Exhibits 7 and 8 are pictures of the bank interior showing defendant's presence in the bank leaving the cashier's cage, carrying a paper sack. Mrs. Hejlek testified that she activated the alarm on the floor of her cage which put into operation two bank cameras. She testified that the pictures offered disclosed what would be seen by the cameras at the time of the robbery and that the pictures accurately portrayed the bank interior and the defendant at the time of the robbery. The accuracy of the pictures portrayed is also vouched for by the bank manager who pointed to a calendar in the pictures showing an April 19 date.

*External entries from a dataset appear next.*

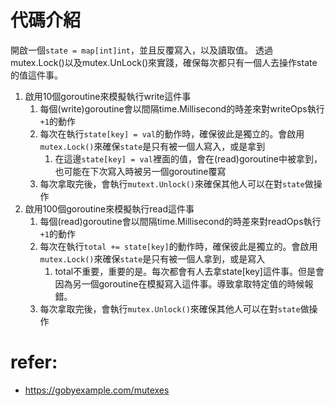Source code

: # 代碼介紹
開啟一個`state = map[int]int`，並且反覆寫入，以及讀取值。
透過mutex.Lock()以及mutex.UnLock()來實踐，確保每次都只有一個人去操作state的值這件事。


1. 啟用10個goroutine來模擬執行write這件事
   1. 每個(write)goroutine會以間隔time.Millisecond的時差來對writeOps執行`+1`的動作
   2. 每次在執行`state[key] = val`的動作時，確保彼此是獨立的。會啟用`mutex.Lock()`來確保`state`是只有被一個人寫入，或是拿到
      1. 在這邊`state[key] = val`裡面的值，會在(read)goroutine中被拿到，也可能在下次寫入時被另一個goroutine覆寫
   3. 每次拿取完後，會執行`mutext.Unlock()`來確保其他人可以在對`state`做操作
2. 啟用100個goroutine來模擬執行read這件事
   1. 每個(read)goroutine會以間隔time.Millisecond的時差來對readOps執行`+1`的動作
   2. 每次在執行`total += state[key]`的動作時，確保彼此是獨立的。會啟用`mutex.Lock()`來確保`state`是只有被一個人拿到，或是寫入
      1. total不重要，重要的是。每次都會有人去拿state[key]這件事。但是會因為另一個goroutine在模擬寫入這件事。導致拿取特定值的時候報錯。
   3. 每次拿取完後，會執行`mutex.Unlock()`來確保其他人可以在對`state`做操作


# refer:
- https://gobyexample.com/mutexes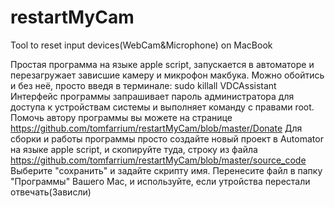 # restartMyCam
Tool to reset input devices(WebCam&amp;Microphone) on MacBook

Простая программа на языке apple script, запускается в автоматоре и перезагружает зависшие камеру и микрофон макбука.
Можно обойтись и без неё, просто введя в терминале: sudo killall VDCAssistant
Интерфейс программы запрашивает пароль администратора для доступа к устройствам системы и выполняет команду с правами root.
Помочь автору программы вы можете на странице https://github.com/tomfarrium/restartMyCam/blob/master/Donate
Для сборки и работы программы просто создайте новый проект в Automator на языке apple script, и скопируйте туда, строку из файла https://github.com/tomfarrium/restartMyCam/blob/master/source_code
Выберите "сохранить" и задайте скрипту имя. Перенесите файл в папку "Программы" Вашего Mac, и используйте, если утройства перестали отвечать(Зависли)
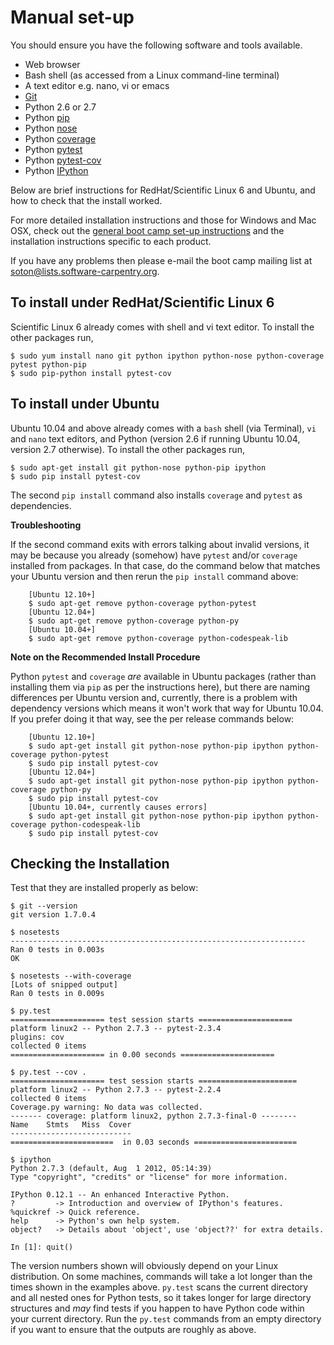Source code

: # Manual set-up

You should ensure you have the following software and tools available. 

* Web browser
* Bash shell (as accessed from a Linux command-line terminal)
* A text editor e.g. nano, vi or emacs
* [Git](http://git-scm.com/)
* Python 2.6 or 2.7
* Python [pip](https://pypi.python.org/pypi/pip)
* Python [nose](https://nose.readthedocs.org/en/latest/)
* Python [coverage](http://nedbatchelder.com/code/coverage/)
* Python [pytest](http://pytest.org/)
* Python [pytest-cov](https://pypi.python.org/pypi/pytest-cov)
* Python [IPython](https://pypi.python.org/pypi/ipython)

Below are brief instructions for RedHat/Scientific Linux 6 and Ubuntu, and how
to check that the install worked. 

For more detailed installation instructions and those for Windows and Mac OSX, check out the [general boot camp set-up instructions](http://software-carpentry.org/setup/) and the installation instructions specific to each product.

If you have any problems then please e-mail the boot camp mailing list at [soton@lists.software-carpentry.org](mailto:soton@lists.software-carpentry.org).

## To install under RedHat/Scientific Linux 6

Scientific Linux 6 already comes with shell and vi text editor. To install the other packages run,

    $ sudo yum install nano git python ipython python-nose python-coverage pytest python-pip
    $ sudo pip-python install pytest-cov

## To install under Ubuntu

Ubuntu 10.04 and above already comes with a `bash` shell (via Terminal), `vi`
and `nano` text editors, and Python (version 2.6 if running Ubuntu 10.04,
version 2.7 otherwise). To install the other packages run,

    $ sudo apt-get install git python-nose python-pip ipython
    $ sudo pip install pytest-cov

The second `pip install` command also installs `coverage` and `pytest` as
dependencies.

**Troubleshooting**

If the second command exits with errors talking about invalid versions, it may
be because you already (somehow) have `pytest` and/or `coverage` installed from
packages. In that case, do the command below that matches your Ubuntu version
and then rerun the `pip install` command above:

        [Ubuntu 12.10+]
        $ sudo apt-get remove python-coverage python-pytest
        [Ubuntu 12.04+]
        $ sudo apt-get remove python-coverage python-py
        [Ubuntu 10.04+]
        $ sudo apt-get remove python-coverage python-codespeak-lib

**Note on the Recommended Install Procedure**

Python `pytest` and `coverage` *are* available in Ubuntu packages (rather than
installing them via `pip` as per the instructions here), but there are naming
differences per Ubuntu version and, currently, there is a problem with
dependency versions which means it won't work that way for Ubuntu 10.04. If you
prefer doing it that way, see the per release commands below:

        [Ubuntu 12.10+]
        $ sudo apt-get install git python-nose python-pip ipython python-coverage python-pytest
        $ sudo pip install pytest-cov
        [Ubuntu 12.04+]
        $ sudo apt-get install git python-nose python-pip ipython python-coverage python-py
        $ sudo pip install pytest-cov
        [Ubuntu 10.04+, currently causes errors]
        $ sudo apt-get install git python-nose python-pip ipython python-coverage python-codespeak-lib
        $ sudo pip install pytest-cov

## Checking the Installation

Test that they are installed properly as below:

    $ git --version
    git version 1.7.0.4

    $ nosetests
    ------------------------------------------------------------------
    Ran 0 tests in 0.003s
    OK

    $ nosetests --with-coverage
    [Lots of snipped output]
    Ran 0 tests in 0.009s

    $ py.test
    ===================== test session starts ===================== 
    platform linux2 -- Python 2.7.3 -- pytest-2.3.4
    plugins: cov
    collected 0 items 
    ===================== in 0.00 seconds =====================

    $ py.test --cov .
    ===================== test session starts ======================
    platform linux2 -- Python 2.7.3 -- pytest-2.2.4
    collected 0 items 
    Coverage.py warning: No data was collected.
    ------- coverage: platform linux2, python 2.7.3-final-0 --------
    Name    Stmts   Miss  Cover
    ---------------------------
    =======================  in 0.03 seconds =======================

    $ ipython
    Python 2.7.3 (default, Aug  1 2012, 05:14:39) 
    Type "copyright", "credits" or "license" for more information.
    
    IPython 0.12.1 -- An enhanced Interactive Python.
    ?         -> Introduction and overview of IPython's features.
    %quickref -> Quick reference.
    help      -> Python's own help system.
    object?   -> Details about 'object', use 'object??' for extra details.
    
    In [1]: quit()

The version numbers shown will obviously depend on your Linux distribution. On
some machines, commands will take a lot longer than the times shown in the
examples above. `py.test` scans the current directory and all nested ones for
Python tests, so it takes longer for large directory structures and *may* find
tests if you happen to have Python code within your current directory. Run the
`py.test` commands from an empty directory if you want to ensure that the
outputs are roughly as above.
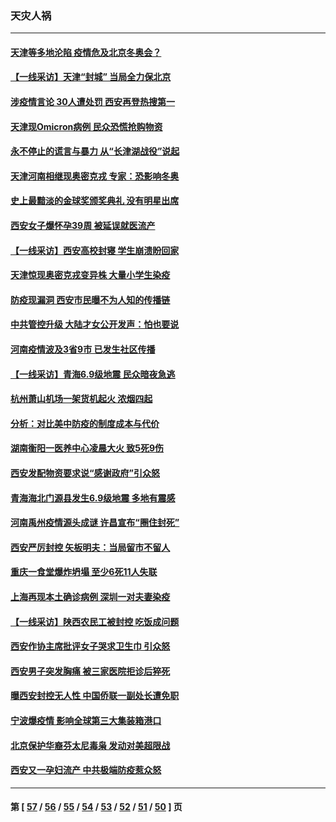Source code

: ### 天灾人祸
---
#### [天津等多地沦陷 疫情危及北京冬奥会？](../../pages/ncid280/n13495505.md) 
#### [【一线采访】天津“封城” 当局全力保北京](../../pages/ncid280/n13495590.md) 
#### [涉疫情言论 30人遭处罚 西安再登热搜第一](../../pages/ncid280/n13495414.md) 
#### [天津现Omicron病例 民众恐慌抢购物资](../../pages/ncid280/n13494447.md) 
#### [永不停止的谎言与暴力 从“长津湖战役”说起](../../pages/ncid280/n13494094.md) 
#### [天津河南相继现奥密克戎 专家：恐影响冬奥](../../pages/ncid280/n13493748.md) 
#### [史上最黯淡的金球奖颁奖典礼 没有明星出席](../../pages/ncid280/n13493129.md) 
#### [西安女子爆怀孕39周 被延误就医流产](../../pages/ncid280/n13491785.md) 
#### [【一线采访】西安高校封寝 学生崩溃盼回家](../../pages/ncid280/n13491849.md) 
#### [天津惊现奥密克戎变异株 大量小学生染疫](../../pages/ncid280/n13491593.md) 
#### [防疫现漏洞 西安市民曝不为人知的传播链](../../pages/ncid280/n13491198.md) 
#### [中共管控升级 大陆才女公开发声：怕也要说](../../pages/ncid280/n13490775.md) 
#### [河南疫情波及3省9市 已发生社区传播](../../pages/ncid280/n13490248.md) 
#### [【一线采访】青海6.9级地震 民众暗夜急逃](../../pages/ncid280/n13490134.md) 
#### [杭州萧山机场一架货机起火 浓烟四起](../../pages/ncid280/n13489930.md) 
#### [分析：对比美中防疫的制度成本与代价](../../pages/ncid280/n13490074.md) 
#### [湖南衡阳一医养中心凌晨大火 致5死9伤](../../pages/ncid280/n13489695.md) 
#### [西安发配物资要求说“感谢政府”引众怒](../../pages/ncid280/n13489631.md) 
#### [青海海北门源县发生6.9级地震 多地有震感](../../pages/ncid280/n13489172.md) 
#### [河南禹州疫情源头成谜 许昌宣布“圈住封死”](../../pages/ncid280/n13488401.md) 
#### [西安严厉封控 矢板明夫：当局留市不留人](../../pages/ncid280/n13488340.md) 
#### [重庆一食堂爆炸坍塌 至少6死11人失联](../../pages/ncid280/n13488139.md) 
#### [上海再现本土确诊病例 深圳一对夫妻染疫](../../pages/ncid280/n13488102.md) 
#### [【一线采访】陕西农民工被封控 吃饭成问题](../../pages/ncid280/n13488085.md) 
#### [西安作协主席批评女子哭求卫生巾 引众怒](../../pages/ncid280/n13487856.md) 
#### [西安男子突发胸痛 被三家医院拒诊后猝死](../../pages/ncid280/n13487460.md) 
#### [曝西安封控无人性 中国侨联一副处长遭免职](../../pages/ncid280/n13487506.md) 
#### [宁波爆疫情 影响全球第三大集装箱港口](../../pages/ncid280/n13487619.md) 
#### [北京保护华裔芬太尼毒枭 发动对美超限战](../../pages/ncid280/n13487256.md) 
#### [西安又一孕妇流产 中共极端防疫惹众怒](../../pages/ncid280/n13486795.md) 

---
#### 第 [ [57](./57.md) / [56](./56.md) / [55](./55.md) / [54](./54.md) / [53](./53.md) / [52](./52.md) / [51](./51.md) / [50](./50.md) ] 页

Defendant objected to the introduction of the pictures on the ground that no proof was offered that the pictures were taken by the bank cameras and that no one testified that the film was removed from the cameras and that the pictures were produced from such film, and that the photographs should be excluded for lack of proper foundation for their admission. While evidence of the nature set forth in the objection, if available, might be properly offered and eliminate controversy, it is not essential that such evidence be produced when there is reliable evidence that the photographs offered represent what a camera did see at the time of the robbery. Mikus v. United States, 433 F.2d 719 (2d Cir. 1970); United States v. Hobbs, 403 F.2d 977, 978-979 (6th Cir. 1968); see 29 Am.Jur.2d, Evidence Sec. 788.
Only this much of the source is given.